For over five decades, Codex texts have contributed to the safety and quality of the food we eat. The Codex Alimentarius forms a global rule book that everyone in the food chain can follow. At the same time, the Codex Alimentarius Commission’s intricate but open and participatory standard-setting procedure – gathering together nations to deliberate science-based evidence side by side – also plays an important role in strengthening national food-safety control systems.
Codex texts
Codex standards, guidelines and codes of practice are advisory in nature: to become legally enforceable, countries must voluntarily translate them into national legislation or regulations. All Codex texts are freely available on the Codex website and can be accessed by anyone.
Codex commodity standards define the physical and chemical characteristics of nearly 200 traded
products – from apples and wheat to frozen fish and bottled water.
Codex guidelines, for example, on food labelling enable communication between the producer and vendor of food on the one hand, and the purchaser and consumers on the other.
A code of practice on, for example, food hygiene, describes the controls necessary along the food chain – from primary production through to final consumption – so that everyone, including farmers, growers, manufacturers, processors, food handlers and consumers, can take responsibility for ensuring that food is safe and suitable for consumption.
The Codex general standard for contaminants lists the maximum levels and associated sampling plans of contaminants and natural toxicants in food and feed that are safe for commodities subject to international trade.
The Codex database on food additives includes the conditions and maximum limits within which permitted food additives may be used in all foods.

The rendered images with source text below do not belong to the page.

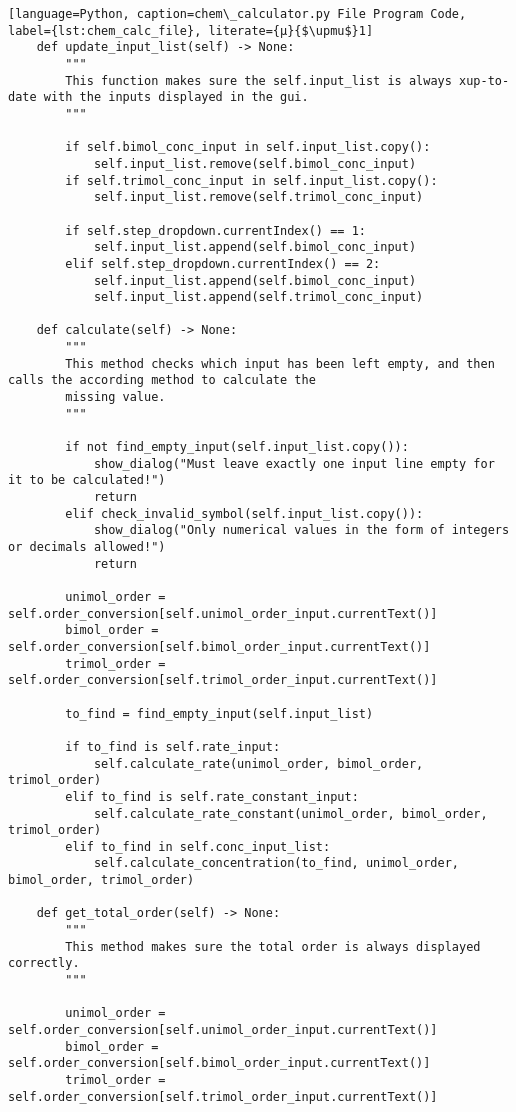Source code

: \begin{lstlisting}[language=Python, caption=chem\_calculator.py File Program Code, label={lst:chem_calc_file}, literate={μ}{$\upmu$}1]
    def update_input_list(self) -> None:
        """
        This function makes sure the self.input_list is always xup-to-date with the inputs displayed in the gui.
        """

        if self.bimol_conc_input in self.input_list.copy():
            self.input_list.remove(self.bimol_conc_input)
        if self.trimol_conc_input in self.input_list.copy():
            self.input_list.remove(self.trimol_conc_input)

        if self.step_dropdown.currentIndex() == 1:
            self.input_list.append(self.bimol_conc_input)
        elif self.step_dropdown.currentIndex() == 2:
            self.input_list.append(self.bimol_conc_input)
            self.input_list.append(self.trimol_conc_input)

    def calculate(self) -> None:
        """
        This method checks which input has been left empty, and then calls the according method to calculate the
        missing value.
        """

        if not find_empty_input(self.input_list.copy()):
            show_dialog("Must leave exactly one input line empty for it to be calculated!")
            return
        elif check_invalid_symbol(self.input_list.copy()):
            show_dialog("Only numerical values in the form of integers or decimals allowed!")
            return

        unimol_order = self.order_conversion[self.unimol_order_input.currentText()]
        bimol_order = self.order_conversion[self.bimol_order_input.currentText()]
        trimol_order = self.order_conversion[self.trimol_order_input.currentText()]

        to_find = find_empty_input(self.input_list)

        if to_find is self.rate_input:
            self.calculate_rate(unimol_order, bimol_order, trimol_order)
        elif to_find is self.rate_constant_input:
            self.calculate_rate_constant(unimol_order, bimol_order, trimol_order)
        elif to_find in self.conc_input_list:
            self.calculate_concentration(to_find, unimol_order, bimol_order, trimol_order)

    def get_total_order(self) -> None:
        """
        This method makes sure the total order is always displayed correctly.
        """

        unimol_order = self.order_conversion[self.unimol_order_input.currentText()]
        bimol_order = self.order_conversion[self.bimol_order_input.currentText()]
        trimol_order = self.order_conversion[self.trimol_order_input.currentText()]


\end{lstlisting}
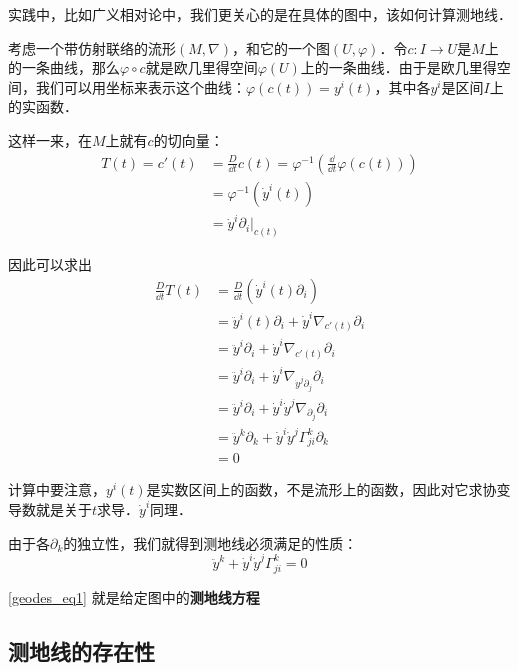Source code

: 实践中，比如广义相对论中，我们更关心的是在具体的图中，该如何计算测地线．

考虑一个带仿射联络的流形$(M, \nabla)$，和它的一个图$(U, \varphi)$．令$c:I\to U$是$M$上的一条曲线，那么$\varphi\circ c$就是欧几里得空间$\varphi(U)$上的一条曲线．由于是欧几里得空间，我们可以用坐标来表示这个曲线：$\varphi(c(t))=y^i(t)$，其中各$y^i$是区间$I$上的实函数．


这样一来，在$M$上就有$c$的切向量：
\begin{equation}
\begin{aligned}
T(t)=c'(t)&=\frac{D}{\dd t}c(t)=\varphi^{-1}(\frac{\dd}{\dd t}\varphi(c(t)))\\
&=\varphi^{-1}(\dot{y}^i(t))\\
&=\dot{y}^i\partial_i|_{c(t)}
\end{aligned}
\end{equation}

因此可以求出
\begin{equation}
\begin{aligned}
\frac{D}{\dd t}T(t)&=\frac{D}{\dd t}(\dot{y}^i(t)\partial_i)\\
&=\ddot{y}^i(t)\partial_i+\dot{y}^i\nabla_{c'(t)}\partial_i\\
&=\ddot{y}^i\partial_i+\dot{y}^i\nabla_{c'(t)}\partial_i\\
&=\ddot{y}^i\partial_i+\dot{y}^i\nabla_{\dot{y}^j\partial_j}\partial_i\\
&=\ddot{y}^i\partial_i+\dot{y}^i\dot{y}^j\nabla_{\partial_j}\partial_i\\
&=\ddot{y}^k\partial_k+\dot{y}^i\dot{y}^j\Gamma^k_{ji}\partial_k\\
&=0
\end{aligned}
\end{equation}

计算中要注意，$y^i(t)$是实数区间上的函数，不是流形上的函数，因此对它求协变导数就是关于$t$求导．$\dot{y}^i$同理．

由于各$\partial_k$的独立性，我们就得到测地线必须满足的性质：
\begin{equation}\label{geodes_eq1}
\ddot{y}^k+\dot{y}^i\dot{y}^j\Gamma^k_{ji}=0
\end{equation}

\autoref{geodes_eq1} 就是给定图中的\textbf{测地线方程}


\subsection{测地线的存在性}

   Codex standards, guidelines and codes of practice, applied together, ensure food is safe. In the case of a milk product, for example, the task begins with the animal and how it is reared – the feed and medicines it is given – then continues with defining how the processes to collect, transport and store the milk must be designed and monitored to ensure its safety. When the milk is processed, hygienic processes and sufficient checks need to be in place to ensure that harmful bacteria and other contaminants are controlled, minimized and kept within safe levels, while nutritional characteristics and the taste, look, smell and texture of the product remain intact.
If the milk is to be transported and perhaps transformed into another product, then it must be tracked and labelled at each phase.
If the product is for export, it will have to meet international standards and regulations, in addition to the needs of consumers.
When consumers taste that glass of milk, it will be the safety of the product together with their enjoyment of its expected quality and overall satisfaction that dictate whether they continue to purchase the product.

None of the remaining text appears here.